═══ Source records
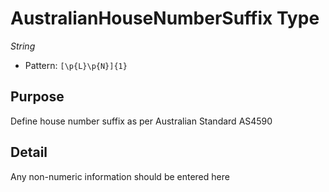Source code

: # AustralianHouseNumberSuffix Type

*String*

- Pattern: `[\p{L}\p{N}]{1}`

## Purpose

Define house number suffix as per Australian Standard AS4590
## Detail

Any non-numeric information should be entered here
══════
= What to work on =
Please give an exact printout of all the records, pictures aside.

= Task result =
Source code

: # AustralianHouseNumberSuffix Type

*String*

- Pattern: `[\p{L}\p{N}]{1}`

## Purpose

Define house number suffix as per Australian Standard AS4590
## Detail

Any non-numeric information should be entered here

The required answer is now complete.